10/07 Verwaltungsgerichtshof;
20/01 Allgemeines bürgerliches Gesetzbuch (ABGB);
40/01 Verwaltungsverfahren;
62 Arbeitsmarktverwaltung;
66/01 Allgemeines Sozialversicherungsgesetz;
66/02 Andere Sozialversicherungsgesetze;

Norm

ABGB §140;
AlVG 1977 §20 Abs2;
AlVG 1977 §24;
AlVG 1977 §25 Abs1;
AlVG 1977 §38;
ASVG §293 Abs1 lita sublitaa;
ASVG §293 Abs1 lita sublitbb;
AVG §45 Abs2;
AVG §56;
AVG §58 Abs2;
AVG §66 Abs4;
VwGG §36 Abs1;
VwGG §63 Abs1;

Betreff

Der Verwaltungsgerichtshof hat durch den Vorsitzenden Senatspräsident Dr. Liska und die Hofräte Dr. Knell, Dr. Müller, Dr. Novak und Dr. Mizner als Richter, im Beisein des Schriftführers Mag. Klebel, über die Beschwerde der Gertrude C in W, vertreten durch Dr.
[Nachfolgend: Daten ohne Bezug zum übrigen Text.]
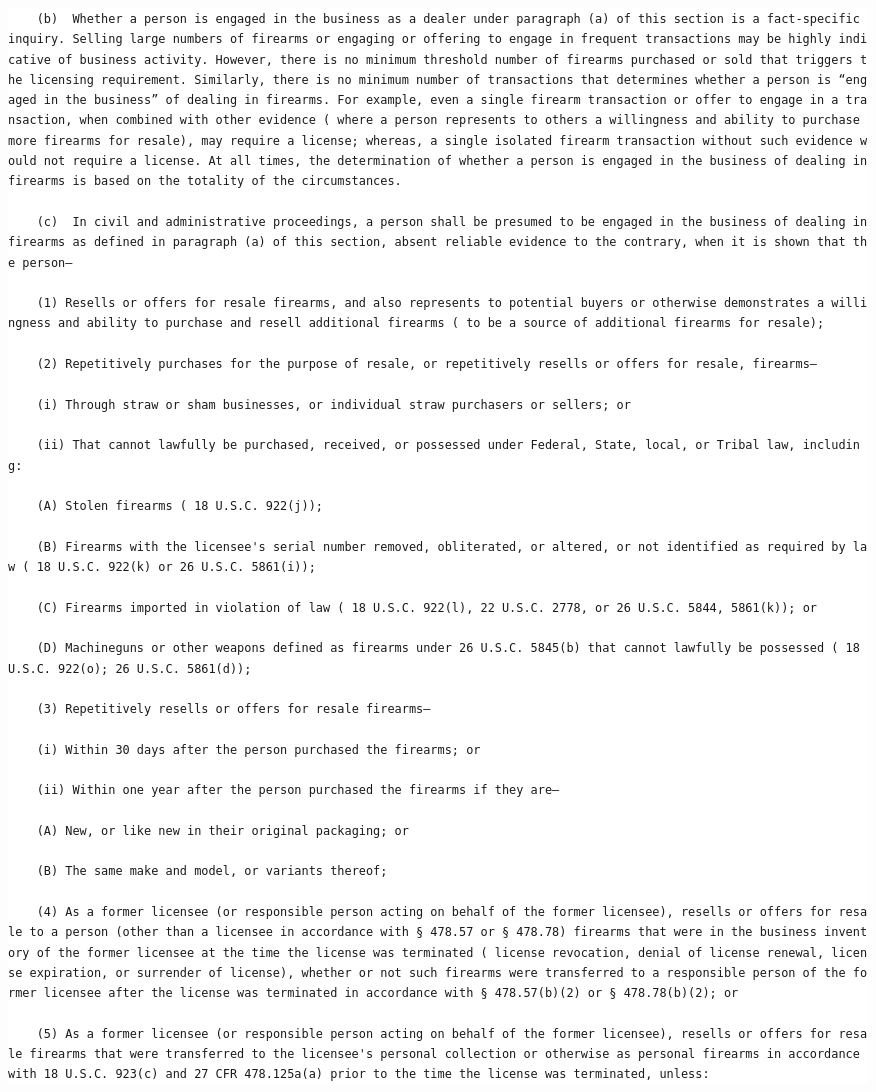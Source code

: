         (b)  Whether a person is engaged in the business as a dealer under paragraph (a) of this section is a fact-specific inquiry. Selling large numbers of firearms or engaging or offering to engage in frequent transactions may be highly indicative of business activity. However, there is no minimum threshold number of firearms purchased or sold that triggers the licensing requirement. Similarly, there is no minimum number of transactions that determines whether a person is “engaged in the business” of dealing in firearms. For example, even a single firearm transaction or offer to engage in a transaction, when combined with other evidence ( where a person represents to others a willingness and ability to purchase more firearms for resale), may require a license; whereas, a single isolated firearm transaction without such evidence would not require a license. At all times, the determination of whether a person is engaged in the business of dealing in firearms is based on the totality of the circumstances.

        (c)  In civil and administrative proceedings, a person shall be presumed to be engaged in the business of dealing in firearms as defined in paragraph (a) of this section, absent reliable evidence to the contrary, when it is shown that the person—

        (1) Resells or offers for resale firearms, and also represents to potential buyers or otherwise demonstrates a willingness and ability to purchase and resell additional firearms ( to be a source of additional firearms for resale);

        (2) Repetitively purchases for the purpose of resale, or repetitively resells or offers for resale, firearms—

        (i) Through straw or sham businesses, or individual straw purchasers or sellers; or

        (ii) That cannot lawfully be purchased, received, or possessed under Federal, State, local, or Tribal law, including:

        (A) Stolen firearms ( 18 U.S.C. 922(j));

        (B) Firearms with the licensee's serial number removed, obliterated, or altered, or not identified as required by law ( 18 U.S.C. 922(k) or 26 U.S.C. 5861(i));

        (C) Firearms imported in violation of law ( 18 U.S.C. 922(l), 22 U.S.C. 2778, or 26 U.S.C. 5844, 5861(k)); or

        (D) Machineguns or other weapons defined as firearms under 26 U.S.C. 5845(b) that cannot lawfully be possessed ( 18 U.S.C. 922(o); 26 U.S.C. 5861(d));

        (3) Repetitively resells or offers for resale firearms—

        (i) Within 30 days after the person purchased the firearms; or

        (ii) Within one year after the person purchased the firearms if they are—

        (A) New, or like new in their original packaging; or

        (B) The same make and model, or variants thereof;

        (4) As a former licensee (or responsible person acting on behalf of the former licensee), resells or offers for resale to a person (other than a licensee in accordance with § 478.57 or § 478.78) firearms that were in the business inventory of the former licensee at the time the license was terminated ( license revocation, denial of license renewal, license expiration, or surrender of license), whether or not such firearms were transferred to a responsible person of the former licensee after the license was terminated in accordance with § 478.57(b)(2) or § 478.78(b)(2); or

        (5) As a former licensee (or responsible person acting on behalf of the former licensee), resells or offers for resale firearms that were transferred to the licensee's personal collection or otherwise as personal firearms in accordance with 18 U.S.C. 923(c) and 27 CFR 478.125a(a) prior to the time the license was terminated, unless:
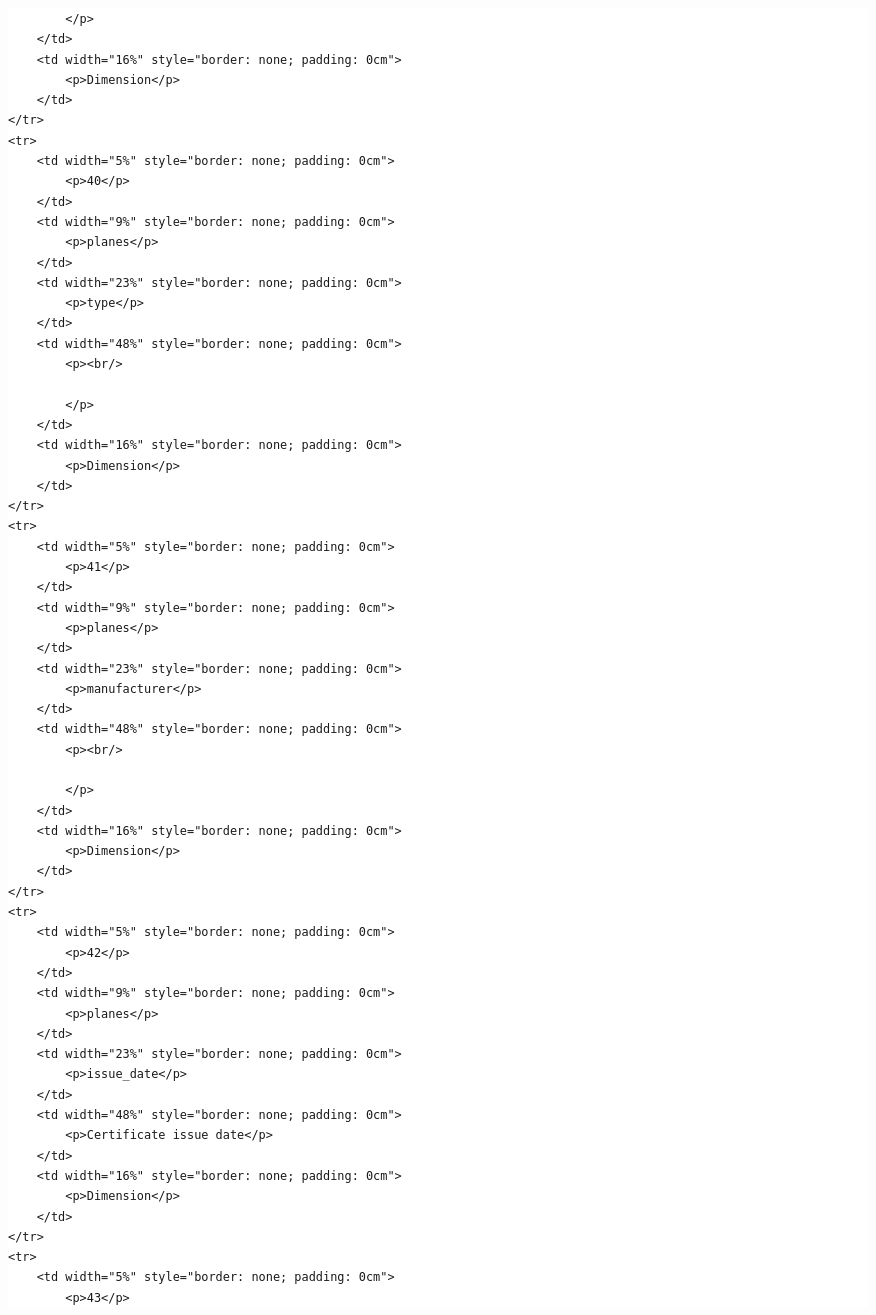 			</p>
		</td>
		<td width="16%" style="border: none; padding: 0cm">
			<p>Dimension</p>
		</td>
	</tr>
	<tr>
		<td width="5%" style="border: none; padding: 0cm">
			<p>40</p>
		</td>
		<td width="9%" style="border: none; padding: 0cm">
			<p>planes</p>
		</td>
		<td width="23%" style="border: none; padding: 0cm">
			<p>type</p>
		</td>
		<td width="48%" style="border: none; padding: 0cm">
			<p><br/>

			</p>
		</td>
		<td width="16%" style="border: none; padding: 0cm">
			<p>Dimension</p>
		</td>
	</tr>
	<tr>
		<td width="5%" style="border: none; padding: 0cm">
			<p>41</p>
		</td>
		<td width="9%" style="border: none; padding: 0cm">
			<p>planes</p>
		</td>
		<td width="23%" style="border: none; padding: 0cm">
			<p>manufacturer</p>
		</td>
		<td width="48%" style="border: none; padding: 0cm">
			<p><br/>

			</p>
		</td>
		<td width="16%" style="border: none; padding: 0cm">
			<p>Dimension</p>
		</td>
	</tr>
	<tr>
		<td width="5%" style="border: none; padding: 0cm">
			<p>42</p>
		</td>
		<td width="9%" style="border: none; padding: 0cm">
			<p>planes</p>
		</td>
		<td width="23%" style="border: none; padding: 0cm">
			<p>issue_date</p>
		</td>
		<td width="48%" style="border: none; padding: 0cm">
			<p>Certificate issue date</p>
		</td>
		<td width="16%" style="border: none; padding: 0cm">
			<p>Dimension</p>
		</td>
	</tr>
	<tr>
		<td width="5%" style="border: none; padding: 0cm">
			<p>43</p>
H, Rechtsanwalt in W, gegen den Bescheid des Bundesministers für Arbeit und Soziales vom 28. März 1990, Zl. 531.896/4-3/90, betreffend Familienzuschlag, zu Recht erkannt:

Spruch

Der angefochtene Bescheid wird wegen Rechtswidrigkeit seines Inhaltes aufgehoben.

Der Bund (Bundesminister für Arbeit und Soziales) hat der Beschwerdeführerin Aufwendungen in der Höhe von S 11.120,-- binnen zwei Wochen bei sonstiger Exekution zu ersetzen.

Begründung

1.1. Auf Grund eines Devolutionsantrages der Beschwerdeführerin vom 7. Dezember 1989 wies das Landesarbeitsamt Wien mit Bescheid vom 5. Jänner 1990 deren Antrag auf Gewährung des Familienzuschlages für ihre Tochter Sonja ab.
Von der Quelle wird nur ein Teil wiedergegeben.